■ Exercise aim
Output the data in full. Keep every entry exactly as written.

■ Data

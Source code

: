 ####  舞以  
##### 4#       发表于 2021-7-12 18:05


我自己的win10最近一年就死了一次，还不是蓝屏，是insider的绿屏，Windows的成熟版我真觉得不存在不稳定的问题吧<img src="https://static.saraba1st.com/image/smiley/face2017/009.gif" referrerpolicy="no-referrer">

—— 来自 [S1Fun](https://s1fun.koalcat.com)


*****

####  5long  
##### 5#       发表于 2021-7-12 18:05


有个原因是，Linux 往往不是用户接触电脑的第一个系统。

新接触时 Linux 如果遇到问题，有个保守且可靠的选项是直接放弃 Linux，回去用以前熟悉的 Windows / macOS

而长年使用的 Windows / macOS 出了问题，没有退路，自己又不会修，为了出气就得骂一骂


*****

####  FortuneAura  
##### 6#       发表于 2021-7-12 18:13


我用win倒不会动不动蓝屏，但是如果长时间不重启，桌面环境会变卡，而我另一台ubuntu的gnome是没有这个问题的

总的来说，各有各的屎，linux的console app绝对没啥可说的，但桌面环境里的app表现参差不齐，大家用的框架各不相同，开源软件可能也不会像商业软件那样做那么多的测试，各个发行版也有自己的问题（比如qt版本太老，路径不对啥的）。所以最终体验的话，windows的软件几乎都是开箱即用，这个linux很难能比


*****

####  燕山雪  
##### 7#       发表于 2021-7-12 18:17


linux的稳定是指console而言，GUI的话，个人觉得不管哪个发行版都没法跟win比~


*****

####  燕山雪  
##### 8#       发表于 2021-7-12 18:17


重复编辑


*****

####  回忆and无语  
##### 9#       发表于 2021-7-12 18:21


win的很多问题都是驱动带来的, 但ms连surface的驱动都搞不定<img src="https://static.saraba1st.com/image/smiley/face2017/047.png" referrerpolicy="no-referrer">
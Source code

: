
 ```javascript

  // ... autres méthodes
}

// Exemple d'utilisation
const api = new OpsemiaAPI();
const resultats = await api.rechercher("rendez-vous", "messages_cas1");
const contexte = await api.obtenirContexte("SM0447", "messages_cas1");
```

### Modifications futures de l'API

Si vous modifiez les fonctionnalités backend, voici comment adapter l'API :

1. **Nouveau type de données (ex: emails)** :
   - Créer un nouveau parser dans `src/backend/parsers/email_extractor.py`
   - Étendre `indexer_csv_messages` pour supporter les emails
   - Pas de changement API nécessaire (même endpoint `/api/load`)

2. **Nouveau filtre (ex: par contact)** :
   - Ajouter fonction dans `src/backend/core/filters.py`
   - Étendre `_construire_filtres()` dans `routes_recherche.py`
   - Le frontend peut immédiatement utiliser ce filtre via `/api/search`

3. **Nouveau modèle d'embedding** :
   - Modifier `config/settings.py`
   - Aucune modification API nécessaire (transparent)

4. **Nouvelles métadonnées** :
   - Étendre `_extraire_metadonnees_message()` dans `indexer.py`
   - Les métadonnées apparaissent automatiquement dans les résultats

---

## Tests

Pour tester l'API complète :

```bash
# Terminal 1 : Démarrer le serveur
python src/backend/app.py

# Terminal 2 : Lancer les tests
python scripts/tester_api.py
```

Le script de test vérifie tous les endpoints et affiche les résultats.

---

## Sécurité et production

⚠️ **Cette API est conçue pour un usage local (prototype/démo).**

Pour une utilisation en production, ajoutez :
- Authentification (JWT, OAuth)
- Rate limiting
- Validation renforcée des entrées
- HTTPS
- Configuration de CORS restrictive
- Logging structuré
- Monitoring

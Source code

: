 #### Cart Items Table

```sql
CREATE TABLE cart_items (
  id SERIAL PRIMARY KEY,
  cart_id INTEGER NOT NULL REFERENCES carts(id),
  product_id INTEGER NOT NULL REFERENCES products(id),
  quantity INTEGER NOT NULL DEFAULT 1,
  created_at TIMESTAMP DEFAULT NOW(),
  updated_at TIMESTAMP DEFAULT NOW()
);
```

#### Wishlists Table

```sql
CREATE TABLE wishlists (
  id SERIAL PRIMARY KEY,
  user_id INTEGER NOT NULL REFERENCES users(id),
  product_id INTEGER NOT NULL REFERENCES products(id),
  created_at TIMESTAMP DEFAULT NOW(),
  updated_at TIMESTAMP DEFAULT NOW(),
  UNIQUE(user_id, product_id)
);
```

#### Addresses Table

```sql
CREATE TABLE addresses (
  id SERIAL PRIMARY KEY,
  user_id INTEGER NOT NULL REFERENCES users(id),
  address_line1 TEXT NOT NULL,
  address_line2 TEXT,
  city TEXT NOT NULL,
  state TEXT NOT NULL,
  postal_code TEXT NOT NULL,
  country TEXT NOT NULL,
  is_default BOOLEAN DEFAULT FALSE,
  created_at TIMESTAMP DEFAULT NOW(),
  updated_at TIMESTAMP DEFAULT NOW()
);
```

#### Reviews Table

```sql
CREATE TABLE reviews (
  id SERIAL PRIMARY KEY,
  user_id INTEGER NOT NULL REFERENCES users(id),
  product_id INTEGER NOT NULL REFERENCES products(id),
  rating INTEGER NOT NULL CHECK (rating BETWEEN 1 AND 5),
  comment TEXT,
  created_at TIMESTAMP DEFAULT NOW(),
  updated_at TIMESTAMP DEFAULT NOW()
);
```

■ Exercise response
Source code

: ####  舞以  
##### 4#       发表于 2021-7-12 18:05


我自己的win10最近一年就死了一次，还不是蓝屏，是insider的绿屏，Windows的成熟版我真觉得不存在不稳定的问题吧<img src="https://static.saraba1st.com/image/smiley/face2017/009.gif" referrerpolicy="no-referrer">

—— 来自 [S1Fun](https://s1fun.koalcat.com)


*****

####  5long  
##### 5#       发表于 2021-7-12 18:05


有个原因是，Linux 往往不是用户接触电脑的第一个系统。

新接触时 Linux 如果遇到问题，有个保守且可靠的选项是直接放弃 Linux，回去用以前熟悉的 Windows / macOS

而长年使用的 Windows / macOS 出了问题，没有退路，自己又不会修，为了出气就得骂一骂


*****

####  FortuneAura  
##### 6#       发表于 2021-7-12 18:13


我用win倒不会动不动蓝屏，但是如果长时间不重启，桌面环境会变卡，而我另一台ubuntu的gnome是没有这个问题的

总的来说，各有各的屎，linux的console app绝对没啥可说的，但桌面环境里的app表现参差不齐，大家用的框架各不相同，开源软件可能也不会像商业软件那样做那么多的测试，各个发行版也有自己的问题（比如qt版本太老，路径不对啥的）。所以最终体验的话，windows的软件几乎都是开箱即用，这个linux很难能比


*****

####  燕山雪  
##### 7#       发表于 2021-7-12 18:17


linux的稳定是指console而言，GUI的话，个人觉得不管哪个发行版都没法跟win比~


*****

####  燕山雪  
##### 8#       发表于 2021-7-12 18:17


重复编辑


*****

####  回忆and无语  
##### 9#       发表于 2021-7-12 18:21


win的很多问题都是驱动带来的, 但ms连surface的驱动都搞不定<img src="https://static.saraba1st.com/image/smiley/face2017/047.png" referrerpolicy="no-referrer">
Source code

:
 ```javascript

  // ... autres méthodes
}

// Exemple d'utilisation
const api = new OpsemiaAPI();
const resultats = await api.rechercher("rendez-vous", "messages_cas1");
const contexte = await api.obtenirContexte("SM0447", "messages_cas1");
```

### Modifications futures de l'API

Si vous modifiez les fonctionnalités backend, voici comment adapter l'API :

1. **Nouveau type de données (ex: emails)** :
   - Créer un nouveau parser dans `src/backend/parsers/email_extractor.py`
   - Étendre `indexer_csv_messages` pour supporter les emails
   - Pas de changement API nécessaire (même endpoint `/api/load`)

2. **Nouveau filtre (ex: par contact)** :
   - Ajouter fonction dans `src/backend/core/filters.py`
   - Étendre `_construire_filtres()` dans `routes_recherche.py`
   - Le frontend peut immédiatement utiliser ce filtre via `/api/search`

3. **Nouveau modèle d'embedding** :
   - Modifier `config/settings.py`
   - Aucune modification API nécessaire (transparent)

4. **Nouvelles métadonnées** :
   - Étendre `_extraire_metadonnees_message()` dans `indexer.py`
   - Les métadonnées apparaissent automatiquement dans les résultats

---

## Tests

Pour tester l'API complète :

```bash
# Terminal 1 : Démarrer le serveur
python src/backend/app.py

# Terminal 2 : Lancer les tests
python scripts/tester_api.py
```

Le script de test vérifie tous les endpoints et affiche les résultats.

---

## Sécurité et production

⚠️ **Cette API est conçue pour un usage local (prototype/démo).**

Pour une utilisation en production, ajoutez :
- Authentification (JWT, OAuth)
- Rate limiting
- Validation renforcée des entrées
- HTTPS
- Configuration de CORS restrictive
- Logging structuré
- Monitoring

Source code

: #### Cart Items Table

```sql
CREATE TABLE cart_items (
  id SERIAL PRIMARY KEY,
  cart_id INTEGER NOT NULL REFERENCES carts(id),
  product_id INTEGER NOT NULL REFERENCES products(id),
  quantity INTEGER NOT NULL DEFAULT 1,
  created_at TIMESTAMP DEFAULT NOW(),
  updated_at TIMESTAMP DEFAULT NOW()
);
```

#### Wishlists Table

```sql
CREATE TABLE wishlists (
  id SERIAL PRIMARY KEY,
  user_id INTEGER NOT NULL REFERENCES users(id),
  product_id INTEGER NOT NULL REFERENCES products(id),
  created_at TIMESTAMP DEFAULT NOW(),
  updated_at TIMESTAMP DEFAULT NOW(),
  UNIQUE(user_id, product_id)
);
```

#### Addresses Table

```sql
CREATE TABLE addresses (
  id SERIAL PRIMARY KEY,
  user_id INTEGER NOT NULL REFERENCES users(id),
  address_line1 TEXT NOT NULL,
  address_line2 TEXT,
  city TEXT NOT NULL,
  state TEXT NOT NULL,
  postal_code TEXT NOT NULL,
  country TEXT NOT NULL,
  is_default BOOLEAN DEFAULT FALSE,
  created_at TIMESTAMP DEFAULT NOW(),
  updated_at TIMESTAMP DEFAULT NOW()
);
```

#### Reviews Table

```sql
CREATE TABLE reviews (
  id SERIAL PRIMARY KEY,
  user_id INTEGER NOT NULL REFERENCES users(id),
  product_id INTEGER NOT NULL REFERENCES products(id),
  rating INTEGER NOT NULL CHECK (rating BETWEEN 1 AND 5),
  comment TEXT,
  created_at TIMESTAMP DEFAULT NOW(),
  updated_at TIMESTAMP DEFAULT NOW()
);
```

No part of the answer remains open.